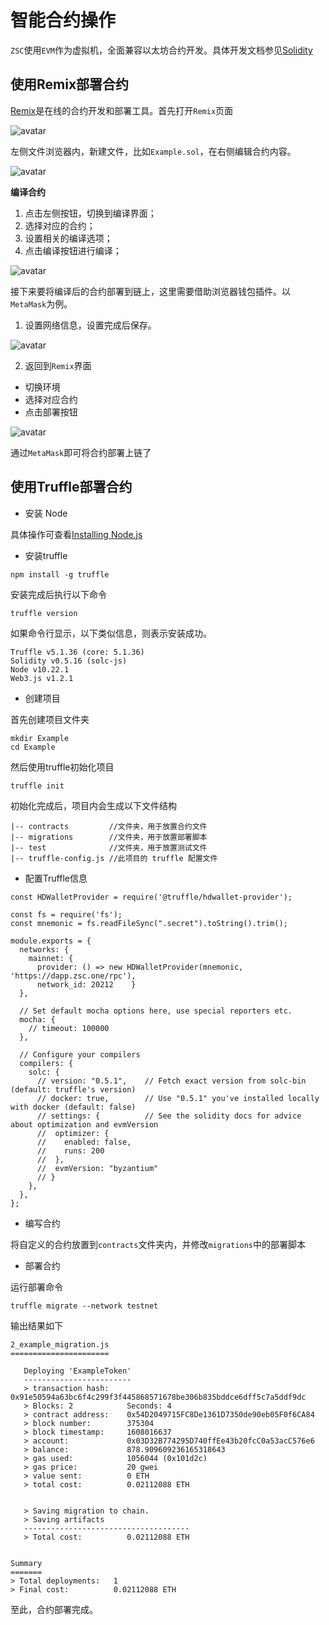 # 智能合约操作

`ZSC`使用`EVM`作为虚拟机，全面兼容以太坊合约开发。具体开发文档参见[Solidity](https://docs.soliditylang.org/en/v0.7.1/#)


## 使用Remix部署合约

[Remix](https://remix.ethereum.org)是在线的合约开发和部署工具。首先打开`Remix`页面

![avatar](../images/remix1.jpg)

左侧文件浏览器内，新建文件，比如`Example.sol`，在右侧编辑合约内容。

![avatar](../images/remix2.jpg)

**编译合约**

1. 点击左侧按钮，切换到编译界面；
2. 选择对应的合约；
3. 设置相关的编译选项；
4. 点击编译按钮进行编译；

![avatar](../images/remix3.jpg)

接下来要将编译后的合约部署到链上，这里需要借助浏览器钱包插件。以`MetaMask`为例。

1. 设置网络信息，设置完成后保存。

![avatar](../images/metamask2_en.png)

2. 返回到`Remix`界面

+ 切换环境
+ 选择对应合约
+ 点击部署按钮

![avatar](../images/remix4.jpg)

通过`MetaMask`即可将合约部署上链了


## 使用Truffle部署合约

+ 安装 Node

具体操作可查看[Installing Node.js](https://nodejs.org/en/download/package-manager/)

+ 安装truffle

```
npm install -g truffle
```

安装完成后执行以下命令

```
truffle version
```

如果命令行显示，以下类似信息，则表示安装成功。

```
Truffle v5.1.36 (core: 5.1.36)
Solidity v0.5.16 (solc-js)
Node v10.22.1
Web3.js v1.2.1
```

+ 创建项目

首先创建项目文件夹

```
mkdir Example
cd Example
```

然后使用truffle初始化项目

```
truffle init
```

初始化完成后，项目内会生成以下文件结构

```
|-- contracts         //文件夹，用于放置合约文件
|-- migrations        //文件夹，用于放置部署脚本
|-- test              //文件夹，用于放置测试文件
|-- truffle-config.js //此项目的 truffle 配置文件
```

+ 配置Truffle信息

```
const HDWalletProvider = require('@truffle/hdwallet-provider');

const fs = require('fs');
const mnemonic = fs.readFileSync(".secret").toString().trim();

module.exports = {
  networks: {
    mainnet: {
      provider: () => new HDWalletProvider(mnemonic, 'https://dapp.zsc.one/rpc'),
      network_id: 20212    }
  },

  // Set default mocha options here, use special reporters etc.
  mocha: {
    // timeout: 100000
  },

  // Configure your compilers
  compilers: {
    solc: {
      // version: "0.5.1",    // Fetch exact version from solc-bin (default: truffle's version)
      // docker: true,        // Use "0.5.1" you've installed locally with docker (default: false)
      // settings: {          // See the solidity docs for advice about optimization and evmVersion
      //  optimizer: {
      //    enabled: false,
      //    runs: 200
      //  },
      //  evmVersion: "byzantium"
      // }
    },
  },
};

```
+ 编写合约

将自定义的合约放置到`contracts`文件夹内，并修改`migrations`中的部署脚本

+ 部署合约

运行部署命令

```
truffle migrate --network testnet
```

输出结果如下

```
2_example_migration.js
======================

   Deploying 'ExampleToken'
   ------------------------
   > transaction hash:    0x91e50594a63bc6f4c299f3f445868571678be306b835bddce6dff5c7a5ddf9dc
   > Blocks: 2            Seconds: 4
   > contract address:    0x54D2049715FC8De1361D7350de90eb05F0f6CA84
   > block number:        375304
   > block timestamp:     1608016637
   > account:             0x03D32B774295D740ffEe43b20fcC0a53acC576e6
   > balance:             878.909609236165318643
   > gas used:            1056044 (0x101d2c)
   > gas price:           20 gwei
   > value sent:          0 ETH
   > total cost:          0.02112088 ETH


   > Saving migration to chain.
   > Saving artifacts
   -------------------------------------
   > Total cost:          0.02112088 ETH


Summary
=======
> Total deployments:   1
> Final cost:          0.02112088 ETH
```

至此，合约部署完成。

WHAT THE EXERCISE ASKS :: What is needed is a word-for-word transcription of all the entries, with the pictures dropped.

EXERCISE RESULT ::
 # 智能合约操作

`ZSC`使用`EVM`作为虚拟机，全面兼容以太坊合约开发。具体开发文档参见[Solidity](https://docs.soliditylang.org/en/v0.7.1/#)


## 使用Remix部署合约

[Remix](https://remix.ethereum.org)是在线的合约开发和部署工具。首先打开`Remix`页面

![avatar](../images/remix1.jpg)

左侧文件浏览器内，新建文件，比如`Example.sol`，在右侧编辑合约内容。

![avatar](../images/remix2.jpg)

**编译合约**

1. 点击左侧按钮，切换到编译界面；
2. 选择对应的合约；
3. 设置相关的编译选项；
4. 点击编译按钮进行编译；

![avatar](../images/remix3.jpg)

接下来要将编译后的合约部署到链上，这里需要借助浏览器钱包插件。以`MetaMask`为例。

1. 设置网络信息，设置完成后保存。

![avatar](../images/metamask2_en.png)

2. 返回到`Remix`界面

+ 切换环境
+ 选择对应合约
+ 点击部署按钮

![avatar](../images/remix4.jpg)

通过`MetaMask`即可将合约部署上链了


## 使用Truffle部署合约

+ 安装 Node

具体操作可查看[Installing Node.js](https://nodejs.org/en/download/package-manager/)

+ 安装truffle

```
npm install -g truffle
```

安装完成后执行以下命令

```
truffle version
```

如果命令行显示，以下类似信息，则表示安装成功。

```
Truffle v5.1.36 (core: 5.1.36)
Solidity v0.5.16 (solc-js)
Node v10.22.1
Web3.js v1.2.1
```

+ 创建项目

首先创建项目文件夹

```
mkdir Example
cd Example
```

然后使用truffle初始化项目

```
truffle init
```

初始化完成后，项目内会生成以下文件结构

```
|-- contracts         //文件夹，用于放置合约文件
|-- migrations        //文件夹，用于放置部署脚本
|-- test              //文件夹，用于放置测试文件
|-- truffle-config.js //此项目的 truffle 配置文件
```

+ 配置Truffle信息

```
const HDWalletProvider = require('@truffle/hdwallet-provider');

const fs = require('fs');
const mnemonic = fs.readFileSync(".secret").toString().trim();

module.exports = {
  networks: {
    mainnet: {
      provider: () => new HDWalletProvider(mnemonic, 'https://dapp.zsc.one/rpc'),
      network_id: 20212    }
  },

  // Set default mocha options here, use special reporters etc.
  mocha: {
    // timeout: 100000
  },

  // Configure your compilers
  compilers: {
    solc: {
      // version: "0.5.1",    // Fetch exact version from solc-bin (default: truffle's version)
      // docker: true,        // Use "0.5.1" you've installed locally with docker (default: false)
      // settings: {          // See the solidity docs for advice about optimization and evmVersion
      //  optimizer: {
      //    enabled: false,
      //    runs: 200
      //  },
      //  evmVersion: "byzantium"
      // }
    },
  },
};

```
+ 编写合约

将自定义的合约放置到`contracts`文件夹内，并修改`migrations`中的部署脚本

+ 部署合约

运行部署命令

```
truffle migrate --network testnet
```

输出结果如下

```
2_example_migration.js
======================

   Deploying 'ExampleToken'
   ------------------------
   > transaction hash:    0x91e50594a63bc6f4c299f3f445868571678be306b835bddce6dff5c7a5ddf9dc
   > Blocks: 2            Seconds: 4
   > contract address:    0x54D2049715FC8De1361D7350de90eb05F0f6CA84
   > block number:        375304
   > block timestamp:     1608016637
   > account:             0x03D32B774295D740ffEe43b20fcC0a53acC576e6
   > balance:             878.909609236165318643
   > gas used:            1056044 (0x101d2c)
   > gas price:           20 gwei
   > value sent:          0 ETH
   > total cost:          0.02112088 ETH


   > Saving migration to chain.
   > Saving artifacts
   -------------------------------------
   > Total cost:          0.02112088 ETH


Summary
=======
> Total deployments:   1
> Final cost:          0.02112088 ETH
```

至此，合约部署完成。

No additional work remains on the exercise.